Aturan tentang kapal angkut maksimal 200 GT sebelumnya telah tercantum dalam Peraturan Menteri Kelautan dan Perikanan Nomor 14 Tahun 2011 tentang usaha perikanan tangkap. Pasal 13 ayat 4 butir b1 mewajibkan kapal pengangkut ikan buatan dalam negeri dengan ukuran paling besar 200 (dua ratus) GT.
Supeno menuturkan, pemerintah harus memberikan kemudahan terhadap pelaku usaha dalam penangkapan dan pengiriman ikan. Dia meminta jangka waktu Surat Izin Penangkapan Ikan (SIPI) dan Surat Izin Kapal Pengangkut Ikan (SIKPI) ditambah dari 2 tahun menjadi 3 tahun.
Sementara itu, Ketua Himpunan Nelayan Purse Seine Nusantara (HNPN) James Then juga menekankan pemerintah untuk konsisten terhadap aturan kapal tangkap. Ukuran maksimum kapal tangkap disyaratkan hanya sebesar 150 GT berdasarkan Surat Edaran Nomor D.1234/DJPT/PI.470.D4/31/12/2015 tentang Pembatasan Ukuran GT Kapal Perikanan pada Surat Izin Usaha Perikanan (SIUP)/ SIPI / SIKPI.
Dia juga menyatakan, meski ikan tersebar banyak di Indonesia, pengusaha belum mampu memaksimalkan potensi yang besar. "Kami merasa tidak berdaulat, seharusnya ada aturan yang jelas dari pemerintah," ujarnya.

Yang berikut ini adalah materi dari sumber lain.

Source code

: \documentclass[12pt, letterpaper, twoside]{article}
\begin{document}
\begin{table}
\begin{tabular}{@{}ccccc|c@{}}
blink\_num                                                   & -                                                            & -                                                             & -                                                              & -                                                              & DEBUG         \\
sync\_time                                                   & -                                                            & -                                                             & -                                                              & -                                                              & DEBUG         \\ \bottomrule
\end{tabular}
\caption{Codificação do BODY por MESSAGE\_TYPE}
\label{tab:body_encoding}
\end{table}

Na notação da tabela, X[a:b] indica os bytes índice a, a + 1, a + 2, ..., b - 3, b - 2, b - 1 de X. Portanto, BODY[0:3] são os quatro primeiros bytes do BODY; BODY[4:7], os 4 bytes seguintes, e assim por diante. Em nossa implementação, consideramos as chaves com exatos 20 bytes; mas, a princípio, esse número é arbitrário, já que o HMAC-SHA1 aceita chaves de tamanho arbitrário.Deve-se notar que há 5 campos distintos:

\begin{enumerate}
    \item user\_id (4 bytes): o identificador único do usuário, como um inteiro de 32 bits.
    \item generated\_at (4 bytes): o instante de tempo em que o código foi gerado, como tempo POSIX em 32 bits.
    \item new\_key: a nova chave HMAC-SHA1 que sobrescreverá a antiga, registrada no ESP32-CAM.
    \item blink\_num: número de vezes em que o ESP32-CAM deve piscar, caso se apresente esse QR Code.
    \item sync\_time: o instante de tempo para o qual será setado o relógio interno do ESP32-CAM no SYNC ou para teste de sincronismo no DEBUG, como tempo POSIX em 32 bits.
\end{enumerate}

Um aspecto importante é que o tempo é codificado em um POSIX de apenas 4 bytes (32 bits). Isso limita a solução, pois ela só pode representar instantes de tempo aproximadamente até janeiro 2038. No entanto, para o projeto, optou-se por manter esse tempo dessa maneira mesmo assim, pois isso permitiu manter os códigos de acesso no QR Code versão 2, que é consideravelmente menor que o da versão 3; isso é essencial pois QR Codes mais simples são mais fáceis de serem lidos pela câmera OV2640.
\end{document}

Sebaliknya, Direktur Jenderal Perikanan Tangkap KKP Zulficar Mochtar menjelaskan, KKP melakukan penyederhanaan perizinan menggunakan teknologi digital. Yang mana dengan kemudahan ini, pemohon tidak perlu datang ke pemerintah pusat, tetapi bisa mengirimkan izin lewat laman resmi perizinan KKP.

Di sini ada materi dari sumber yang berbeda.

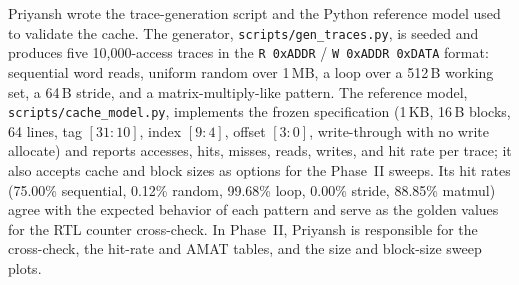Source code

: Priyansh wrote the trace-generation script and the Python reference model used to validate the cache. The generator, \texttt{scripts/gen\_traces.py}, is seeded and produces five 10{,}000-access traces in the \texttt{R~0xADDR} / \texttt{W~0xADDR~0xDATA} format: sequential word reads, uniform random over 1\,MB, a loop over a 512\,B working set, a 64\,B stride, and a matrix-multiply-like pattern. The reference model, \texttt{scripts/cache\_model.py}, implements the frozen specification (1\,KB, 16\,B blocks, 64 lines, tag $[31:10]$, index $[9:4]$, offset $[3:0]$, write-through with no write allocate) and reports accesses, hits, misses, reads, writes, and hit rate per trace; it also accepts cache and block sizes as options for the Phase~II sweeps. Its hit rates (75.00\% sequential, 0.12\% random, 99.68\% loop, 0.00\% stride, 88.85\% matmul) agree with the expected behavior of each pattern and serve as the golden values for the RTL counter cross-check. In Phase~II, Priyansh is responsible for the cross-check, the hit-rate and AMAT tables, and the size and block-size sweep plots.
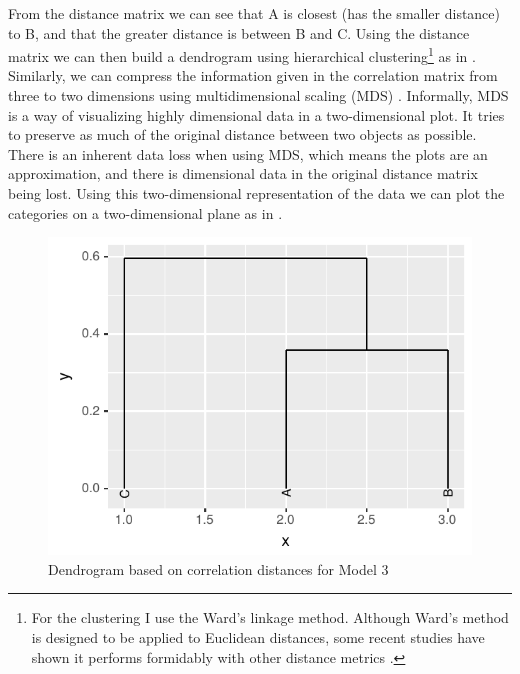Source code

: From the distance matrix we can see that A is closest (has the smaller distance) to B, and that the greater distance is between B and C. Using the distance matrix we can then build a dendrogram using hierarchical clustering\footnote{For the clustering I use the Ward's linkage method. Although Ward's method \autocite{Murtagh.2014} is designed to be applied to Euclidean distances, some recent studies have shown it performs formidably with other distance metrics \autocites{Meyniel.2010, Strauss.2017}.} \autocite{Rokach.2005} as in . Similarly, we can compress the information given in the correlation matrix from three to two dimensions using multidimensional scaling (MDS) \autocite{Borg.2005, Cysouw.2007c}. Informally, MDS is a way of visualizing highly dimensional data in a two-dimensional plot. It tries to preserve as much of the original distance between two objects as possible. There is an inherent data loss when using MDS, which means the plots are an approximation, and there is dimensional data in the original distance matrix being lost. Using this two-dimensional representation of the data we can plot the categories on a two-dimensional plane as in .

\begin{figure}%
  \centering
  \includegraphics{./figures/fake/dendro3.pdf}
  \caption{Dendrogram based on correlation distances for Model 3}\label{fig:dendro-model3}
\end{figure}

Menanggapi tentang permintaan untuk penambahan batasan kapal tangkap dan kapal angkut, Zulficar menjelaskan pemerintah berupaya mengatur supaya keberlangsungan ikan bisa bertahan lama. Sebab, dari 625 ribu kapal yang tercatat pada 2016, sebesar 89% di antaranya merupakan kapal kecil di bawah 10 GT.
Karenanya, Zulficar mengungkapkan pembatasan ukuran kapal salah satunya bertujuan untuk memberikan kesempatan nelayan kecil untuk melakukan tangkapan. "Kami tidak berpihak, setiap orang dari setiap daerah harus dapat bagian ikan," katanya.

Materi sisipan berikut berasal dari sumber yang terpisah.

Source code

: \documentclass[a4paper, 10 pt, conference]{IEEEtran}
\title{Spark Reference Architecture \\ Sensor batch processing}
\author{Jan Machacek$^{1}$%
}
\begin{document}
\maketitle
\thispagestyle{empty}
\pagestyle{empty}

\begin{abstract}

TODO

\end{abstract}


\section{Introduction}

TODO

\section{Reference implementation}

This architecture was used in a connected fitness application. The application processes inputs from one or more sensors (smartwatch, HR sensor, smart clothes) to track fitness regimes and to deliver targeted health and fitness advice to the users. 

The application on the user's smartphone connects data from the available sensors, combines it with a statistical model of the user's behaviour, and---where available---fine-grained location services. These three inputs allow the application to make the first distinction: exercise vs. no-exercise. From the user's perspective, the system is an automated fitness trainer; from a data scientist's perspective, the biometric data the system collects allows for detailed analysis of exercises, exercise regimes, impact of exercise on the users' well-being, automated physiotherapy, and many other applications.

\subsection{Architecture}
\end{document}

Ukuran kapal yang terlalu besar juga bisa membuat potensi transshipmentsemakin tinggi. Transshipment merupakan pertukaran muatan kapal di laut lepas, sehingga transaksi penjualan tidak terdaftar.
Menurutnya potensi ikan Indonesia tercatat sebesar 12,54 juta ton. Dari jumlah potensi yang ada saat ini, realisasi tangkapan ikan di Indonesia baru mencapai 70%. KKP juga mencatat, pada 2018 produksi perikanan tangkap mencapai 7,24 juta ton, meningkat 5,17% daripada tahun 2017 yang sebesar 6,88 juta.